Zatrzymany przez mundurowych z Komisariatu III mieszkaniec Bytomia odpowie za włamanie i kradzież. Mężczyzna z zakładu introligatorskiego skradł gaśnicę, a kiedy wrócił po kolejną, drogę zastąpił mu 75-letni właściciel. Włamywacz wymknął się, ale rozpoznany nie cieszył się długo wolnością. Teraz grozi mu do 10 lat więzienia.

Zatrzymany przez mundurowych z Komisariatu III mieszkaniec Bytomia odpowie za włamanie i kradzież. Mężczyzna z zakładu introligatorskiego skradł gaśnicę, a kiedy wrócił po kolejną, drogę zastąpił mu 75-letni właściciel.
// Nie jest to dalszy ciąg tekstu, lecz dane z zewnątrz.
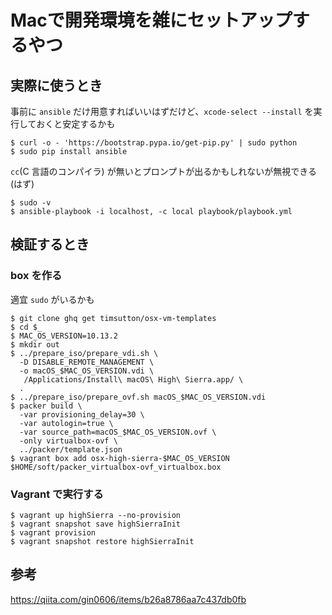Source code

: # Macで開発環境を雑にセットアップするやつ

## 実際に使うとき

事前に `ansible` だけ用意すればいいはずだけど、`xcode-select --install` を実行しておくと安定するかも

```console
$ curl -o - 'https://bootstrap.pypa.io/get-pip.py' | sudo python
$ sudo pip install ansible
```

`cc`(C 言語のコンパイラ) が無いとプロンプトが出るかもしれないが無視できる(はず)

```console
$ sudo -v
$ ansible-playbook -i localhost, -c local playbook/playbook.yml
```

## 検証するとき

### box を作る

適宜 `sudo` がいるかも

```console
$ git clone ghq get timsutton/osx-vm-templates
$ cd $_
$ MAC_OS_VERSION=10.13.2
$ mkdir out
$ ../prepare_iso/prepare_vdi.sh \
  -D DISABLE_REMOTE_MANAGEMENT \
  -o macOS_$MAC_OS_VERSION.vdi \
   /Applications/Install\ macOS\ High\ Sierra.app/ \
  .
$ ../prepare_iso/prepare_ovf.sh macOS_$MAC_OS_VERSION.vdi
$ packer build \
  -var provisioning_delay=30 \
  -var autologin=true \
  -var source_path=macOS_$MAC_OS_VERSION.ovf \
  -only virtualbox-ovf \
  ../packer/template.json
$ vagrant box add osx-high-sierra-$MAC_OS_VERSION $HOME/soft/packer_virtualbox-ovf_virtualbox.box
```

### Vagrant で実行する

```console
$ vagrant up highSierra --no-provision
$ vagrant snapshot save highSierraInit
$ vagrant provision
$ vagrant snapshot restore highSierraInit
```

## 参考

https://qiita.com/gin0606/items/b26a8786aa7c437db0fb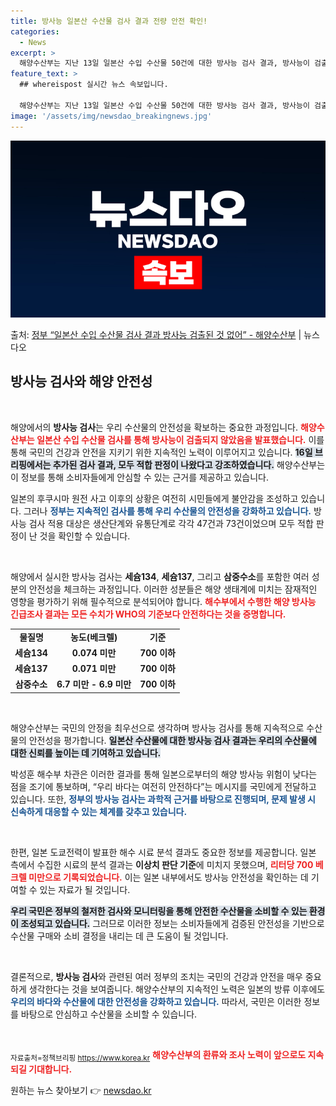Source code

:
 ```yaml
---
title: 방사능 일본산 수산물 검사 결과 전량 안전 확인!
categories:
  - News
excerpt: >
  해양수산부는 지난 13일 일본산 수입 수산물 50건에 대한 방사능 검사 결과, 방사능이 검출된 수산물은 없었…
feature_text: >
  ## whereispost 실시간 뉴스 속보입니다.

  해양수산부는 지난 13일 일본산 수입 수산물 50건에 대한 방사능 검사 결과, 방사능이 검출된 수산물은 없었…
image: '/assets/img/newsdao_breakingnews.jpg'
---
```


![뉴스다오 속보](/assets/img/newsdao_breakingnews.jpg)

<p>출처: <a href="https://newsdao.kr/2806" rel="dofollow">정부 “일본산 수입 수산물 검사 결과 방사능 검출된 것 없어” - 해양수산부</a> | 뉴스다오</p>

<h2 data-ke-size="size26">방사능 검사와 해양 안전성</h2>

<p data-ke-size="size16">&nbsp;</p>

해양에서의 <b>방사능 검사</b>는 우리 수산물의 안전성을 확보하는 중요한 과정입니다. <b><span style="color: #ee2323;">해양수산부는 일본산 수입 수산물 검사를 통해 방사능이 검출되지 않았음을 발표했습니다.</span></b> 이를 통해 국민의 건강과 안전을 지키기 위한 지속적인 노력이 이루어지고 있습니다. <b><span style="background-color: #21538527;">16일 브리핑에서는 추가된 검사 결과, 모두 적합 판정이 나왔다고 강조하였습니다.</span></b> 해양수산부는 이 정보를 통해 소비자들에게 안심할 수 있는 근거를 제공하고 있습니다.

일본의 후쿠시마 원전 사고 이후의 상황은 여전히 시민들에게 불안감을 조성하고 있습니다. 그러나 <b><span style="color: #1a5490;">정부는 지속적인 검사를 통해 우리 수산물의 안전성을 강화하고 있습니다.</span></b> 방사능 검사 적용 대상은 생산단계와 유통단계로 각각 47건과 73건이었으며 모두 적합 판정이 난 것을 확인할 수 있습니다. 

<p data-ke-size="size16">&nbsp;</p>

해양에서 실시한 방사능 검사는 <b>세슘134</b>, <b>세슘137</b>, 그리고 <b>삼중수소</b>를 포함한 여러 성분의 안전성을 체크하는 과정입니다. 이러한 성분들은 해양 생태계에 미치는 잠재적인 영향을 평가하기 위해 필수적으로 분석되어야 합니다. <b><span style="color: #ee2323;">해수부에서 수행한 해양 방사능 긴급조사 결과는 모든 수치가 WHO의 기준보다 안전하다는 것을 증명합니다.</span></b> 

<table style="width: 100%; border-collapse: collapse;">
    <tr>
        <td style="text-align: center; height: 17px;"><b>물질명</b></td>
        <td style="text-align: center; height: 17px;"><b>농도(베크렐)</b></td>
        <td style="text-align: center; height: 17px;"><b>기준</b></td>
    </tr>
    <tr>
        <td style="text-align: center; height: 17px;"><b>세슘134</b></td>
        <td style="text-align: center; height: 17px;"><b>0.074 미만</b></td>
        <td style="text-align: center; height: 17px;"><b>700 이하</b></td>
    </tr>
    <tr>
        <td style="text-align: center; height: 17px;"><b>세슘137</b></td>
        <td style="text-align: center; height: 17px;"><b>0.071 미만</b></td>
        <td style="text-align: center; height: 17px;"><b>700 이하</b></td>
    </tr>
    <tr>
        <td style="text-align: center; height: 17px;"><b>삼중수소</b></td>
        <td style="text-align: center; height: 17px;"><b>6.7 미만 - 6.9 미만</b></td>
        <td style="text-align: center; height: 17px;"><b>700 이하</b></td>
    </tr>
</table>

<p data-ke-size="size16">&nbsp;</p>

해양수산부는 국민의 안정을 최우선으로 생각하며 방사능 검사를 통해 지속적으로 수산물의 안전성을 평가합니다. <b><span style="background-color: #21538527;">일본산 수산물에 대한 방사능 검사 결과는 우리의 수산물에 대한 신뢰를 높이는 데 기여하고 있습니다.</span></b>  

박성훈 해수부 차관은 이러한 결과를 통해 일본으로부터의 해양 방사능 위험이 낮다는 점을 조기에 통보하며, “우리 바다는 여전히 안전하다”는 메시지를 국민에게 전달하고 있습니다. 또한, <b><span style="color: #1a5490;">정부의 방사능 검사는 과학적 근거를 바탕으로 진행되며, 문제 발생 시 신속하게 대응할 수 있는 체계를 갖추고 있습니다.</span></b> 

<p data-ke-size="size16">&nbsp;</p>

한편, 일본 도쿄전력이 발표한 해수 시료 분석 결과도 중요한 정보를 제공합니다. 일본 측에서 수집한 시료의 분석 결과는 <b>이상치 판단 기준</b>에 미치지 못했으며, <b><span style="color: #ee2323;">리터당 700 베크렐 미만으로 기록되었습니다.</span></b> 이는 일본 내부에서도 방사능 안전성을 확인하는 데 기여할 수 있는 자료가 될 것입니다. 

<b><span style="background-color: #21538527;">우리 국민은 정부의 철저한 검사와 모니터링을 통해 안전한 수산물을 소비할 수 있는 환경이 조성되고 있습니다.</span></b> 그러므로 이러한 정보는 소비자들에게 검증된 안전성을 기반으로 수산물 구매와 소비 결정을 내리는 데 큰 도움이 될 것입니다. 

<p data-ke-size="size16">&nbsp;</p>

결론적으로, <b>방사능 검사</b>와 관련된 여러 정부의 조치는 국민의 건강과 안전을 매우 중요하게 생각한다는 것을 보여줍니다. 해양수산부의 지속적인 노력은 일본의 방류 이후에도 <b><span style="color: #1a5490;">우리의 바다와 수산물에 대한 안전성을 강화하고 있습니다.</span></b> 따라서, 국민은 이러한 정보를 바탕으로 안심하고 수산물을 소비할 수 있습니다. 

<p data-ke-size="size16">&nbsp;</p>

<sub>자료출처=정책브리핑 https://www.korea.kr</sub>
<b><span style="color: #ee2323;">해양수산부의 환류와 조사 노력이 앞으로도 지속되길 기대합니다.</span></b> 

원하는 뉴스 찾아보기 👉 <a href="https://newsdao.kr" rel="dofollow">newsdao.kr</a>



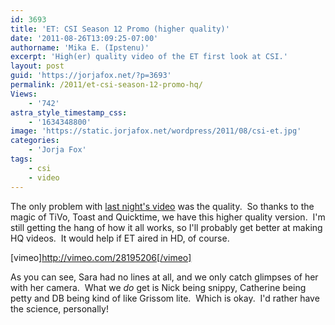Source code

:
 ```yaml
---
id: 3693
title: 'ET: CSI Season 12 Promo (higher quality)'
date: '2011-08-26T13:09:25-07:00'
authorname: 'Mika E. (Ipstenu)'
excerpt: 'High(er) quality video of the ET first look at CSI.'
layout: post
guid: 'https://jorjafox.net/?p=3693'
permalink: /2011/et-csi-season-12-promo-hq/
Views:
    - '742'
astra_style_timestamp_css:
    - '1634348800'
image: 'https://static.jorjafox.net/wordpress/2011/08/csi-et.jpg'
categories:
    - 'Jorja Fox'
tags:
    - csi
    - video
---
```


The only problem with <a href="https://jorjafox.net/2011/et-first-look-at-db/">last night's video</a> was the quality.  So thanks to the magic of TiVo, Toast and Quicktime, we have this higher quality version.  I'm still getting the hang of how it all works, so I'll probably get better at making HQ videos.  It would help if ET aired in HD, of course.

[vimeo]http://vimeo.com/28195206[/vimeo]

As you can see, Sara had no lines at all, and we only catch glimpses of her with her camera.  What we _do_ get is Nick being snippy, Catherine being petty and DB being kind of like Grissom lite.  Which is okay.  I'd rather have the science, personally!
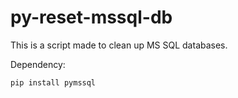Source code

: # py-reset-mssql-db

This is a script made to clean up MS SQL databases.

Dependency:

``` pip install pymssql ```
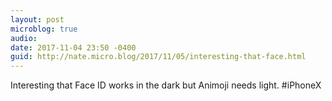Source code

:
 ```yaml
---
layout: post
microblog: true
audio: 
date: 2017-11-04 23:50 -0400
guid: http://nate.micro.blog/2017/11/05/interesting-that-face.html
---
```

Interesting that Face ID works in the dark but Animoji needs light. #iPhoneX
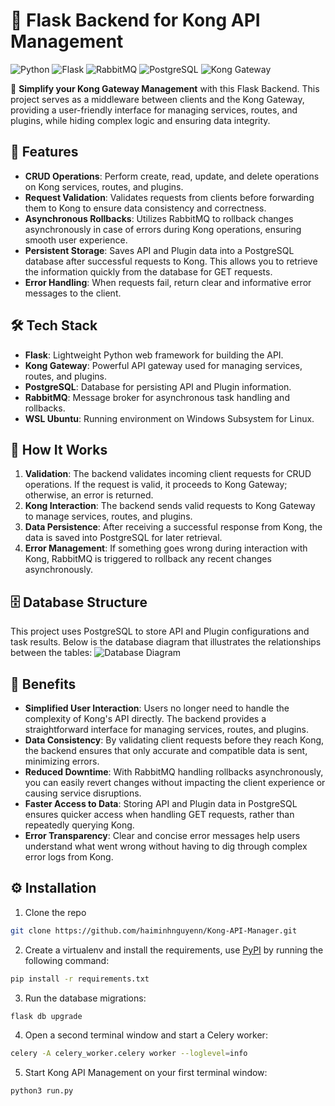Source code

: # 🦍 Flask Backend for Kong API Management

![Python](https://img.shields.io/badge/Python-3.8%2B-blue)
![Flask](https://img.shields.io/badge/Flask-2.0.1-green)
![RabbitMQ](https://img.shields.io/badge/RabbitMQ-3.8.16-orange)
![PostgreSQL](https://img.shields.io/badge/PostgreSQL-13-blue)
![Kong Gateway](https://img.shields.io/badge/Kong%20Gateway-2.x-blueviolet)

🚀 **Simplify your Kong Gateway Management** with this Flask Backend. This project serves as a middleware between clients and the Kong Gateway, providing a user-friendly interface for managing services, routes, and plugins, while hiding complex logic and ensuring data integrity.

## 🎯 Features

- **CRUD Operations**: Perform create, read, update, and delete operations on Kong services, routes, and plugins.
- **Request Validation**: Validates requests from clients before forwarding them to Kong to ensure data consistency and correctness.
- **Asynchronous Rollbacks**: Utilizes RabbitMQ to rollback changes asynchronously in case of errors during Kong operations, ensuring smooth user experience.
- **Persistent Storage**: Saves API and Plugin data into a PostgreSQL database after successful requests to Kong. This allows you to retrieve the information quickly from the database for GET requests.
- **Error Handling**: When requests fail, return clear and informative error messages to the client.

## 🛠️ Tech Stack

- **Flask**: Lightweight Python web framework for building the API.
- **Kong Gateway**: Powerful API gateway used for managing services, routes, and plugins.
- **PostgreSQL**: Database for persisting API and Plugin information.
- **RabbitMQ**: Message broker for asynchronous task handling and rollbacks.
- **WSL Ubuntu**: Running environment on Windows Subsystem for Linux.

## 🚧 How It Works

1. **Validation**: The backend validates incoming client requests for CRUD operations. If the request is valid, it proceeds to Kong Gateway; otherwise, an error is returned.
2. **Kong Interaction**: The backend sends valid requests to Kong Gateway to manage services, routes, and plugins.
3. **Data Persistence**: After receiving a successful response from Kong, the data is saved into PostgreSQL for later retrieval.
4. **Error Management**: If something goes wrong during interaction with Kong, RabbitMQ is triggered to rollback any recent changes asynchronously.

## 🗄️ Database Structure

This project uses PostgreSQL to store API and Plugin configurations and task results. Below is the database diagram that illustrates the relationships between the tables:
![Database Diagram](https://github.com/user-attachments/assets/ff374bc2-a217-4c29-b955-c2e67b487e54)

## 🌟 Benefits

- **Simplified User Interaction**: Users no longer need to handle the complexity of Kong's API directly. The backend provides a straightforward interface for managing services, routes, and plugins.
- **Data Consistency**: By validating client requests before they reach Kong, the backend ensures that only accurate and compatible data is sent, minimizing errors.
- **Reduced Downtime**: With RabbitMQ handling rollbacks asynchronously, you can easily revert changes without impacting the client experience or causing service disruptions.
- **Faster Access to Data**: Storing API and Plugin data in PostgreSQL ensures quicker access when handling GET requests, rather than repeatedly querying Kong.
- **Error Transparency**: Clear and concise error messages help users understand what went wrong without having to dig through complex error logs from Kong.

## ⚙️ Installation

1. Clone the repo
```sh
git clone https://github.com/haiminhnguyenn/Kong-API-Manager.git
```
2. Create a virtualenv and install the requirements, use [PyPI](https://pypi.org) by running the following command:
```sh
pip install -r requirements.txt
```
3. Run the database migrations:
```sh
flask db upgrade
```
4. Open a second terminal window and start a Celery worker:
```sh
celery -A celery_worker.celery worker --loglevel=info
```
5. Start Kong API Management on your first terminal window:
```sh
python3 run.py
```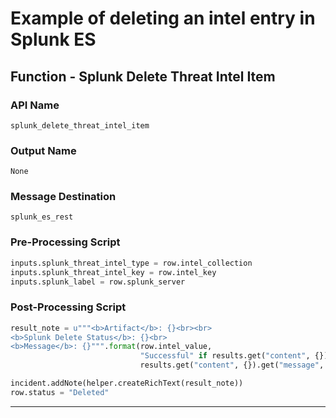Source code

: <!--
    DO NOT MANUALLY EDIT THIS FILE
    THIS FILE IS AUTOMATICALLY GENERATED WITH resilient-sdk codegen
-->

# Example of deleting an intel entry in Splunk ES

## Function - Splunk Delete Threat Intel Item

### API Name
`splunk_delete_threat_intel_item`

### Output Name
`None`

### Message Destination
`splunk_es_rest`

### Pre-Processing Script
```python
inputs.splunk_threat_intel_type = row.intel_collection
inputs.splunk_threat_intel_key = row.intel_key
inputs.splunk_label = row.splunk_server
```

### Post-Processing Script
```python
result_note = u"""<b>Artifact</b>: {}<br><br>
<b>Splunk Delete Status</b>: {}<br>
<b>Message</b>: {}""".format(row.intel_value,
                             "Successful" if results.get("content", {}).get("status", False) else "Unsuccessful",
                             results.get("content", {}).get("message", "None"))

incident.addNote(helper.createRichText(result_note))
row.status = "Deleted"
```

---


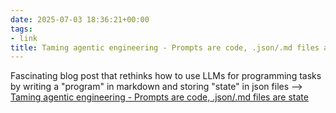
 ```yaml
---
date: 2025-07-03 18:36:21+00:00
tags:
- link
title: Taming agentic engineering - Prompts are code, .json/.md files are state
---
```


Fascinating blog post that rethinks how to use LLMs for programming tasks by writing a "program" in markdown and storing "state" in json files --> [Taming agentic engineering - Prompts are code, .json/.md files are state](https://mariozechner.at/posts/2025-06-02-prompts-are-code/)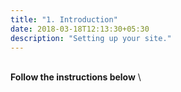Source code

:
 ```yaml
---
title: "1. Introduction"
date: 2018-03-18T12:13:30+05:30
description: "Setting up your site."
---
```

  

\
**Follow the instructions below**
\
Włamywacz wymknął się, ale rozpoznany nie cieszył się długo wolnością. Teraz grozi mu do 10 lat więzienia.
Wczoraj po południu mieszkający w Szombierkach 75-letni właściciel zakładu introligatorskiego mieszczącego się w centrum Bytomia, powiadomił policjantów o włamaniu do jego firmy. Włamywacz, zaskoczony przez właściciela i jego zięcia, porzucił gaśnicę, którą próbował skraść i w popłochu uciekł. Funkcjonariusze bardzo szybko ustalili i zatrzymali podejrzanego o włamanie 22-latka pochodzącego z Piekar Śląskich. W użytkowanej przez niego skodzie fabii stróże prawa ujawnili drugą ze skradzionych z zakładu gaśnic. Mężczyzna trafił za kraty policyjnego aresztu, a dzisiaj podczas przesłuchania przyznał się do włamania i kradzieży gaśnicy. Grozi mu kara nawet do 10 lat więzienia. O jego dalszym losie zadecyduje prokurator i sąd.